The sound of the HVAC System in your office or factory may be annoying depending on who you ask; the person who has to live with it, or the person who has to pay for it. To measure background noise levels objectively, we use Noise Curves.
International standards organizations (ISO, ANSI and ASA) recognize the need to objectify judgements on the amount of ambient noise in enclosed spaces, and provide us with definitions for various Noise Curves.
Regulations and building design documents often stipulate that the ambient noise in an unoccupied room should not be louder than a particular noise rating.
What are Noise Curves?
When measuring ambient noise one has to consider the full range of audible frequencies. Figure 1 is an example of a spectrum of ambient noise measured in an office. One might say that this spectrum could be rated with the single value 48dB, this being the highest Sound Pressure Level (SPL) across the range (at 63Hz). No point on the entire spectrum is above 48dB.
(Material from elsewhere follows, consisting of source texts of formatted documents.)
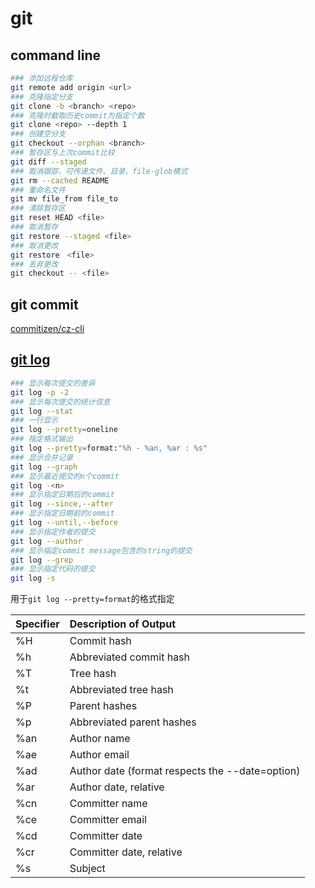 # git

## command line

```bash
### 添加远程仓库
git remote add origin <url>
### 克隆指定分支
git clone -b <branch> <repo>
### 克隆时截取历史commit为指定个数
git clone <repo> --depth 1
### 创建空分支
git checkout --orphan <branch>
### 暂存区与上次commit比较
git diff --staged
### 取消跟踪，可传递文件、目录、file-glob模式
git rm --cached README
### 重命名文件
git mv file_from file_to
### 清除暂存区
git reset HEAD <file>
### 取消暂存
git restore --staged <file>
### 取消更改
git restore　<file>
### 丢弃更改
git checkout -- <file>
```

## git commit

[commitizen/cz-cli](https://github.com/commitizen/cz-cli)

## [git log](https://git-scm.com/book/en/v2/Git-Basics-Viewing-the-Commit-History)

```bash
### 显示每次提交的差异
git log -p -2
### 显示每次提交的统计信息
git log --stat
### 一行显示
git log --pretty=oneline
### 指定格式输出
git log --pretty=format:"%h - %an, %ar : %s"
### 显示合并记录
git log --graph
### 显示最近提交的n个commit
git log -<n>
### 显示指定日期后的commit
git log --since,--after
### 显示指定日期前的commit
git log --until,--before
### 显示指定作者的提交
git log --author
### 显示指定commit message包含的string的提交
git log --grep
### 显示指定代码的提交
git log -s
```

 用于`git log --pretty=format`的格式指定

| Specifier | Description of Output |
| :--- | :--- |
| %H | Commit hash |
| %h | Abbreviated commit hash |
| %T | Tree hash |
| %t | Abbreviated tree hash |
| %P | Parent hashes |
| %p | Abbreviated parent hashes |
| %an | Author name |
| %ae | Author email |
| %ad | Author date \(format respects the --date=option\) |
| %ar | Author date, relative |
| %cn | Committer name |
| %ce | Committer email |
| %cd | Committer date |
| %cr | Committer date, relative |
| %s | Subject |



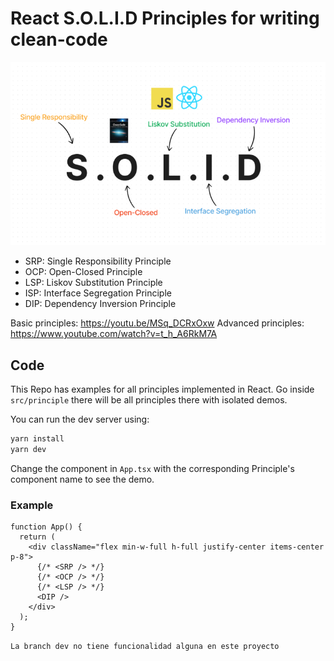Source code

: # React S.O.L.I.D Principles for writing clean-code

![SOLID Principles](/src/assets/solid-principles.png)

- SRP: Single Responsibility Principle
- OCP: Open-Closed Principle
- LSP: Liskov Substitution Principle
- ISP: Interface Segregation Principle
- DIP: Dependency Inversion Principle

Basic principles: https://youtu.be/MSq_DCRxOxw
Advanced principles: https://www.youtube.com/watch?v=t_h_A6RkM7A

## Code

This Repo has examples for all principles implemented in React. Go inside `src/principle` there will be all principles there with isolated demos.

You can run the dev server using:

```bash
yarn install
yarn dev
```

Change the component in `App.tsx` with the corresponding Principle's component name to see the demo.

### Example

```tsx
function App() {
  return (
    <div className="flex min-w-full h-full justify-center items-center p-8">
      {/* <SRP /> */}
      {/* <OCP /> */}
      {/* <LSP /> */}
      <DIP />
    </div>
  );
}
```

`La branch dev no tiene funcionalidad alguna en este proyecto
`

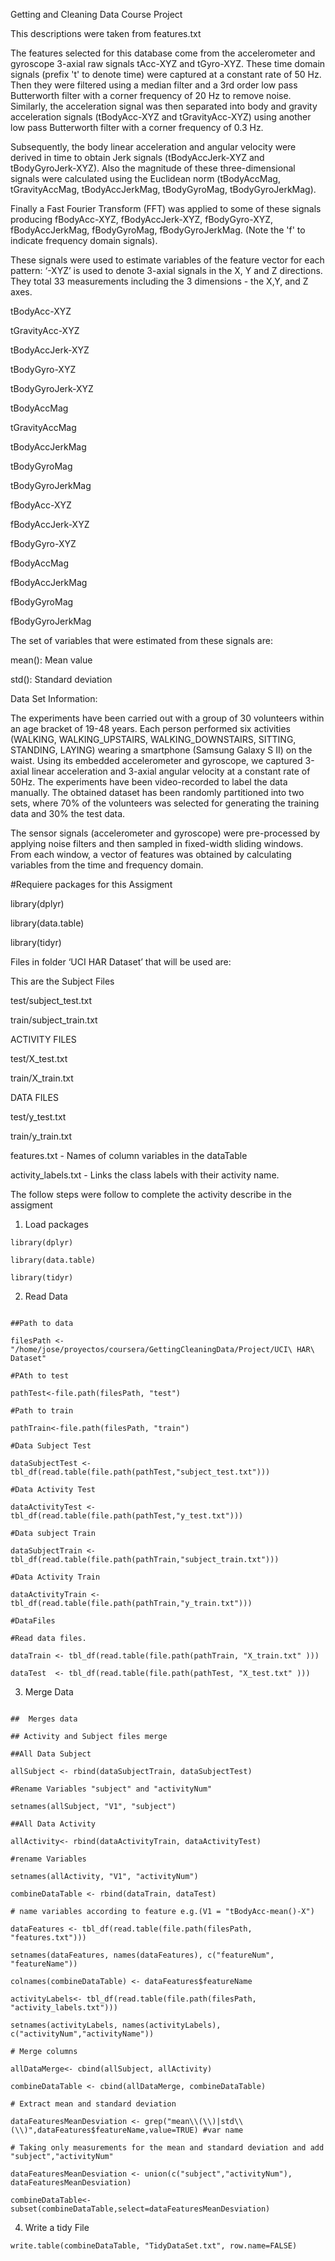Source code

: Getting and Cleaning Data Course Project

This descriptions were taken from features.txt

The features selected for this database come from the accelerometer and gyroscope 3-axial raw signals tAcc-XYZ and tGyro-XYZ. These time domain signals (prefix 't' to denote time) were captured at a constant rate of 50 Hz. Then they were filtered using a median filter and a 3rd order low pass Butterworth filter with a corner frequency of 20 Hz to remove noise. Similarly, the acceleration signal was then separated into body and gravity acceleration signals (tBodyAcc-XYZ and tGravityAcc-XYZ) using another low pass Butterworth filter with a corner frequency of 0.3 Hz. 

Subsequently, the body linear acceleration and angular velocity were derived in time to obtain Jerk signals (tBodyAccJerk-XYZ and tBodyGyroJerk-XYZ). Also the magnitude of these three-dimensional signals were calculated using the Euclidean norm (tBodyAccMag, tGravityAccMag, tBodyAccJerkMag, tBodyGyroMag, tBodyGyroJerkMag). 

Finally a Fast Fourier Transform (FFT) was applied to some of these signals producing fBodyAcc-XYZ, fBodyAccJerk-XYZ, fBodyGyro-XYZ, fBodyAccJerkMag, fBodyGyroMag, fBodyGyroJerkMag. (Note the 'f' to indicate frequency domain signals).

These signals were used to estimate variables of the feature vector for each pattern:
‘-XYZ’ is used to denote 3-axial signals in the X, Y and Z directions. They total 33 measurements including the 3 dimensions - the X,Y, and Z axes.

tBodyAcc-XYZ

tGravityAcc-XYZ

tBodyAccJerk-XYZ

tBodyGyro-XYZ

tBodyGyroJerk-XYZ

tBodyAccMag

tGravityAccMag

tBodyAccJerkMag

tBodyGyroMag

tBodyGyroJerkMag

fBodyAcc-XYZ

fBodyAccJerk-XYZ

fBodyGyro-XYZ

fBodyAccMag

fBodyAccJerkMag

fBodyGyroMag

fBodyGyroJerkMag

The set of variables that were estimated from these signals are:

mean(): Mean value

std(): Standard deviation

Data Set Information:

The experiments have been carried out with a group of 30 volunteers within an age bracket of 19-48 years. Each person performed six activities (WALKING, WALKING_UPSTAIRS, WALKING_DOWNSTAIRS, SITTING, STANDING, LAYING) wearing a smartphone (Samsung Galaxy S II) on the waist. Using its embedded accelerometer and gyroscope, we captured 3-axial linear acceleration and 3-axial angular velocity at a constant rate of 50Hz. The experiments have been video-recorded to label the data manually. The obtained dataset has been randomly partitioned into two sets, where 70% of the volunteers was selected for generating the training data and 30% the test data.

The sensor signals (accelerometer and gyroscope) were pre-processed by applying noise filters and then sampled in fixed-width sliding windows. From each window, a vector of features was obtained by calculating variables from the time and frequency domain.

#Requiere packages for this Assigment

library(dplyr)

library(data.table)

library(tidyr)

Files in folder ‘UCI HAR Dataset’ that will be used are:

This are the Subject Files

test/subject_test.txt

train/subject_train.txt

ACTIVITY FILES

test/X_test.txt

train/X_train.txt

DATA FILES

test/y_test.txt

train/y_train.txt

features.txt - Names of column variables in the dataTable

activity_labels.txt - Links the class labels with their activity name.

The follow steps were follow to complete the activity describe in the assigment

1. Load packages
```
library(dplyr)

library(data.table)

library(tidyr)
```

2. Read Data 
```

##Path to data

filesPath <- "/home/jose/proyectos/coursera/GettingCleaningData/Project/UCI\ HAR\ Dataset"

#PAth to test

pathTest<-file.path(filesPath, "test")

#Path to train

pathTrain<-file.path(filesPath, "train")

#Data Subject Test

dataSubjectTest <- tbl_df(read.table(file.path(pathTest,"subject_test.txt")))

#Data Activity Test

dataActivityTest <- tbl_df(read.table(file.path(pathTest,"y_test.txt")))

#Data subject Train

dataSubjectTrain <- tbl_df(read.table(file.path(pathTrain,"subject_train.txt")))

#Data Activity Train

dataActivityTrain <- tbl_df(read.table(file.path(pathTrain,"y_train.txt")))

#DataFiles

#Read data files.

dataTrain <- tbl_df(read.table(file.path(pathTrain, "X_train.txt" )))

dataTest  <- tbl_df(read.table(file.path(pathTest, "X_test.txt" )))
```

3. Merge Data
```

##  Merges data

## Activity and Subject files merge 

##All Data Subject

allSubject <- rbind(dataSubjectTrain, dataSubjectTest)

#Rename Variables "subject" and "activityNum"

setnames(allSubject, "V1", "subject")

##All Data Activity

allActivity<- rbind(dataActivityTrain, dataActivityTest)

#rename Variables

setnames(allActivity, "V1", "activityNum")

combineDataTable <- rbind(dataTrain, dataTest)

# name variables according to feature e.g.(V1 = "tBodyAcc-mean()-X")

dataFeatures <- tbl_df(read.table(file.path(filesPath, "features.txt")))

setnames(dataFeatures, names(dataFeatures), c("featureNum", "featureName"))

colnames(combineDataTable) <- dataFeatures$featureName

activityLabels<- tbl_df(read.table(file.path(filesPath, "activity_labels.txt")))

setnames(activityLabels, names(activityLabels), c("activityNum","activityName"))

# Merge columns

allDataMerge<- cbind(allSubject, allActivity)

combineDataTable <- cbind(allDataMerge, combineDataTable)

# Extract mean and standard deviation

dataFeaturesMeanDesviation <- grep("mean\\(\\)|std\\(\\)",dataFeatures$featureName,value=TRUE) #var name

# Taking only measurements for the mean and standard deviation and add "subject","activityNum"

dataFeaturesMeanDesviation <- union(c("subject","activityNum"), dataFeaturesMeanDesviation)

combineDataTable<- subset(combineDataTable,select=dataFeaturesMeanDesviation)
```

4. Write a tidy File
```
write.table(combineDataTable, "TidyDataSet.txt", row.name=FALSE)
```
Figure 1: A Measured Ambient Noise Spectrum
To then give the same rating to all rooms that have a maximum ambient noise level of 48 dB (at any point in the ambient noise spectrum), is a little simplistic because we are concerned with the human annoyance factor; we have to consider that people find higher frequencies more annoying while we are more tolerant of lower frequencies. In Figure 2, curves are added that consider this weighting. These are the so-called Noise Curves. The particular curves in Figure 2 are Noise Criteria (NC-2008) curves.
Figure 2: Spectrum with Noise Curves
The lowest curve that is still above the measured spectrum is NC-46. We therefore say that the room measured has an NC-46 rating.
NC-45 is above the recommended NC rating for offices, as can be seen in the tables below. The tables show recommended ratings for some Noise Curves. (Click here to read about other Noise Curves.)
Notably, in Figure 2, the point on the spectrum that touches the NC-45 curve is at 8000 Hz. Therefore attenuating the cause of the high frequencies in the ambient noise by 5 or 6 decibels would give the room a better noise rating, and ultimately reduce the annoyance factor of that background noise to an acceptable level – job done!
Measuring Noise Curves with XL2 Analyzer
The XL2 Audio and Acoustic Analyzer, is a handheld acoustic measurement tool that allows you to measure Noise Curves at the press of a button, and immediately provides reports on the internal SD card.
The XL2 is used extensively for measuring Noise Curves in offices and factories, while the device is also trusted by acoustic consultants for measurements in concert halls and broadcast studios where low Noise Curve ratings are critical.
The XL2, with the Spectral Limit Option installed, measures all supported Noise Curve types at the same time, allowing you to switch to your required report after the measurement. The result also indicates the frequency band, between 16 Hz and 8 kHz, that makes the most significant contribution to the noise rating, so that you know which frequency should be reduced to improve the rating.
For RNC curve types the XL2 reports any large fluctuations or surging at low frequencies, e.g. caused by fans.
Following the RNC specification further, the XL2 measures the octave-band sound pressure level every 100 ms. The minimum measurement time is 20 seconds.
For curve types NC-2008 and NC-1995, the speech interference level (SIL) result is calculated by averaging the octave-band sound pressure levels at 500 Hz, 1000 Hz, 2000 Hz and 4000 Hz.